- Task requirements -
Quote the listing below in full and exactly as written, but omit every picture.

___ Data for this task ___

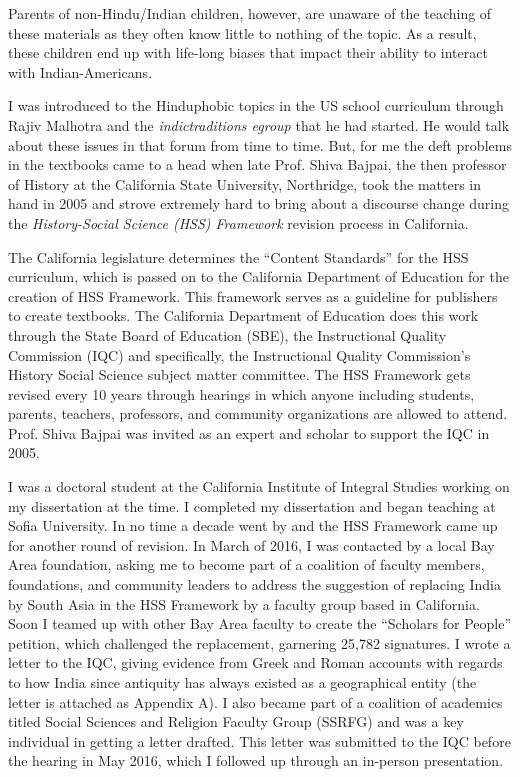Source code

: Parents of non-Hindu/Indian children, however, are unaware of the teaching of these materials as they often know little to nothing of the topic. As a result, these children end up with life-long biases that impact their ability to interact with Indian-Americans.

I was introduced to the Hinduphobic topics in the US school curriculum through Rajiv Malhotra and the \textit{indictraditions egroup} that he had started. He would talk about these issues in that forum from time to time. But, for me the deft problems in the textbooks came to a head when late Prof. Shiva Bajpai, the then professor of History at the California State University, Northridge, took the matters in hand in 2005 and strove extremely hard to bring about a discourse change during the \textit{History-Social Science (HSS) Framework} revision process in California. 

The California legislature determines the “Content Standards” for the HSS curriculum, which is passed on to the California Department of Education for the creation of HSS Framework. This framework serves as a guideline for publishers to create textbooks. The California Department of Education does this work through the State Board of Education (SBE), the Instructional Quality Commission (IQC) and specifically, the Instructional Quality Commission’s History Social Science subject matter committee. The HSS Framework gets revised every 10 years through hearings in which anyone including students, parents, teachers, professors, and community organizations are allowed to attend. Prof. Shiva Bajpai was invited as an expert and scholar to support the IQC in 2005. 

I was a doctoral student at the California Institute of Integral Studies working on my dissertation at the time. I completed my dissertation and began teaching at Sofia University. In no time a decade went by and the HSS Framework came up for another round of revision. In March of 2016, I was contacted by a local Bay Area foundation, asking me to become part of a coalition of faculty members, foundations, and community leaders to address the suggestion of replacing India by South Asia in the HSS Framework by a faculty group based in California. Soon I teamed up with other Bay Area faculty to create the “Scholars for People” petition, which challenged the replacement, garnering 25,782 signatures. I wrote a letter to the IQC, giving evidence from Greek and Roman accounts with regards to how India since antiquity has always existed as a geographical entity (the letter is attached as Appendix A). I also became part of a coalition of academics titled Social Sciences and Religion Faculty Group (SSRFG) and was a key individual in getting a letter drafted. This letter was submitted to the IQC before the hearing in May 2016, which I followed up through an in-person presentation. 

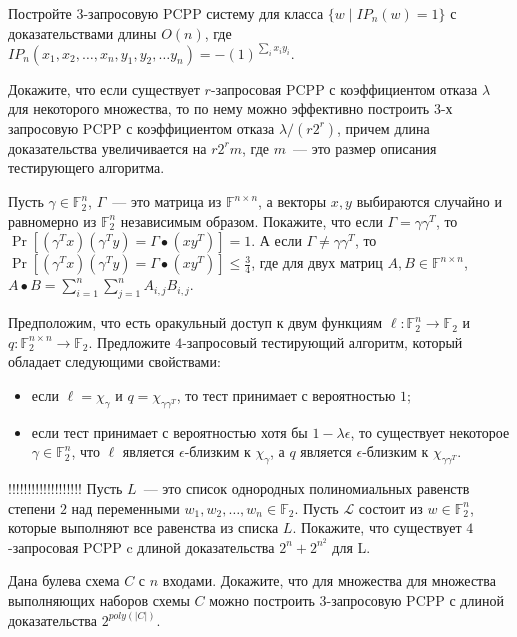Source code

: \begin{task}
	Постройте $3$-запросовую PCPP систему для класса $\{w \mid IP_n(w) = 1\}$ с доказательствами длины $O(n)$, где $IP_n(x_1, x_2,
    \dots, x_n, y_1, y_2,\dots y_n) = -(1)^{\sum\limits_i x_i y_i}$.
\end{task}


\begin{task}
    Докажите, что если существует $r$-запросовая PCPP с коэффициентом отказа $\lambda$ для некоторого множества, то по нему можно
    эффективно построить $3$-х запросовую PCPP с коэффициентом отказа $\lambda / (r 2^r)$, причем длина доказательства
    увеличивается на $r 2^rm$, где $m$~--- это размер описания тестирующего алгоритма.
\end{task}

\begin{task}
    Пусть $\gamma \in \mathbb{F}_2^n$, $\Gamma$~--- это матрица из $\mathbb{F}^{n \times n}$, а векторы $x, y$ выбираются случайно
    и равномерно из $\mathbb{F}_2^n$ независимым образом. Покажите, что если $\Gamma = \gamma \gamma^T$, то
    $\Pr[(\gamma^T x) (\gamma^T y) = \Gamma \bullet (x y^T)] = 1$. А если $\Gamma \neq \gamma \gamma^T$, то
    $\Pr[(\gamma^T x) (\gamma^T y) = \Gamma \bullet (x y^T)] \le \frac{3}{4}$, где для двух матриц $A, B \in
    \mathbb{F}^{n \times n}$, $A \bullet B = \sum\limits_{i = 1}^n \sum\limits_{j = 1}^n A_{i, j} B_{i, j}$.
\end{task}


\begin{task}
	Предположим, что есть оракульный доступ к двум функциям $\ell: \mathbb{F}_2^n \to \mathbb{F}_2$ и
    $q: \mathbb{F}_2^{n \times n} \to \mathbb{F}_2$. Предложите $4$-запросовый тестирующий алгоритм, который обладает следующими
    свойствами:
    \begin{itemize}
        \item если $\ell = \chi_{\gamma}$ и $q = \chi_{\gamma \gamma^T}$, то тест принимает с вероятностью $1$;
        \item если тест принимает с вероятностью хотя бы $1 - \lambda \epsilon$, то существует некоторое $\gamma \in
			\mathbb{F}_2^n$, что $\ell$ является $\epsilon$-близким к $\chi_\gamma$, а $q$ является $\epsilon$-близким к $\chi_{\gamma \gamma^T}$.
    \end{itemize}
\end{task}


\begin{task}{!!!!!!!!!!!!!!!!!!!}
    Пусть $L$~--- это список однородных полиномиальных равенств степени $2$ над переменными $w_1, w_2, \dots, w_n \in
    \mathbb{F}_2$. Пусть $\mathcal{L}$ состоит из $w \in \mathbb{F}_2^n$, которые выполняют все равенства из списка $L$. Покажите,
    что существует $4$-запросовая PCPP c длиной доказательства $2^n + 2^{n^2}$ для L.
\end{task}


\begin{task}
    Дана булева схема $C$ с $n$ входами. Докажите, что для множества для множества выполняющих наборов схемы $C$ можно построить
    $3$-запросовую PCPP с длиной доказательства $2^{poly (|C|)}$.
\end{task}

___

- Exercise output -
Source code

: Parents of non-Hindu/Indian children, however, are unaware of the teaching of these materials as they often know little to nothing of the topic. As a result, these children end up with life-long biases that impact their ability to interact with Indian-Americans.

I was introduced to the Hinduphobic topics in the US school curriculum through Rajiv Malhotra and the \textit{indictraditions egroup} that he had started. He would talk about these issues in that forum from time to time. But, for me the deft problems in the textbooks came to a head when late Prof. Shiva Bajpai, the then professor of History at the California State University, Northridge, took the matters in hand in 2005 and strove extremely hard to bring about a discourse change during the \textit{History-Social Science (HSS) Framework} revision process in California. 

The California legislature determines the “Content Standards” for the HSS curriculum, which is passed on to the California Department of Education for the creation of HSS Framework. This framework serves as a guideline for publishers to create textbooks. The California Department of Education does this work through the State Board of Education (SBE), the Instructional Quality Commission (IQC) and specifically, the Instructional Quality Commission’s History Social Science subject matter committee. The HSS Framework gets revised every 10 years through hearings in which anyone including students, parents, teachers, professors, and community organizations are allowed to attend. Prof. Shiva Bajpai was invited as an expert and scholar to support the IQC in 2005. 

I was a doctoral student at the California Institute of Integral Studies working on my dissertation at the time. I completed my dissertation and began teaching at Sofia University. In no time a decade went by and the HSS Framework came up for another round of revision. In March of 2016, I was contacted by a local Bay Area foundation, asking me to become part of a coalition of faculty members, foundations, and community leaders to address the suggestion of replacing India by South Asia in the HSS Framework by a faculty group based in California. Soon I teamed up with other Bay Area faculty to create the “Scholars for People” petition, which challenged the replacement, garnering 25,782 signatures. I wrote a letter to the IQC, giving evidence from Greek and Roman accounts with regards to how India since antiquity has always existed as a geographical entity (the letter is attached as Appendix A). I also became part of a coalition of academics titled Social Sciences and Religion Faculty Group (SSRFG) and was a key individual in getting a letter drafted. This letter was submitted to the IQC before the hearing in May 2016, which I followed up through an in-person presentation. 

Source code

: \begin{task}
	Постройте $3$-запросовую PCPP систему для класса $\{w \mid IP_n(w) = 1\}$ с доказательствами длины $O(n)$, где $IP_n(x_1, x_2,
    \dots, x_n, y_1, y_2,\dots y_n) = -(1)^{\sum\limits_i x_i y_i}$.
\end{task}


\begin{task}
    Докажите, что если существует $r$-запросовая PCPP с коэффициентом отказа $\lambda$ для некоторого множества, то по нему можно
    эффективно построить $3$-х запросовую PCPP с коэффициентом отказа $\lambda / (r 2^r)$, причем длина доказательства
    увеличивается на $r 2^rm$, где $m$~--- это размер описания тестирующего алгоритма.
\end{task}

\begin{task}
    Пусть $\gamma \in \mathbb{F}_2^n$, $\Gamma$~--- это матрица из $\mathbb{F}^{n \times n}$, а векторы $x, y$ выбираются случайно
    и равномерно из $\mathbb{F}_2^n$ независимым образом. Покажите, что если $\Gamma = \gamma \gamma^T$, то
    $\Pr[(\gamma^T x) (\gamma^T y) = \Gamma \bullet (x y^T)] = 1$. А если $\Gamma \neq \gamma \gamma^T$, то
    $\Pr[(\gamma^T x) (\gamma^T y) = \Gamma \bullet (x y^T)] \le \frac{3}{4}$, где для двух матриц $A, B \in
    \mathbb{F}^{n \times n}$, $A \bullet B = \sum\limits_{i = 1}^n \sum\limits_{j = 1}^n A_{i, j} B_{i, j}$.
\end{task}


\begin{task}
	Предположим, что есть оракульный доступ к двум функциям $\ell: \mathbb{F}_2^n \to \mathbb{F}_2$ и
    $q: \mathbb{F}_2^{n \times n} \to \mathbb{F}_2$. Предложите $4$-запросовый тестирующий алгоритм, который обладает следующими
    свойствами:
    \begin{itemize}
        \item если $\ell = \chi_{\gamma}$ и $q = \chi_{\gamma \gamma^T}$, то тест принимает с вероятностью $1$;
        \item если тест принимает с вероятностью хотя бы $1 - \lambda \epsilon$, то существует некоторое $\gamma \in
			\mathbb{F}_2^n$, что $\ell$ является $\epsilon$-близким к $\chi_\gamma$, а $q$ является $\epsilon$-близким к $\chi_{\gamma \gamma^T}$.
    \end{itemize}
\end{task}


\begin{task}{!!!!!!!!!!!!!!!!!!!}
    Пусть $L$~--- это список однородных полиномиальных равенств степени $2$ над переменными $w_1, w_2, \dots, w_n \in
    \mathbb{F}_2$. Пусть $\mathcal{L}$ состоит из $w \in \mathbb{F}_2^n$, которые выполняют все равенства из списка $L$. Покажите,
    что существует $4$-запросовая PCPP c длиной доказательства $2^n + 2^{n^2}$ для L.
\end{task}


\begin{task}
    Дана булева схема $C$ с $n$ входами. Докажите, что для множества для множества выполняющих наборов схемы $C$ можно построить
    $3$-запросовую PCPP с длиной доказательства $2^{poly (|C|)}$.
\end{task}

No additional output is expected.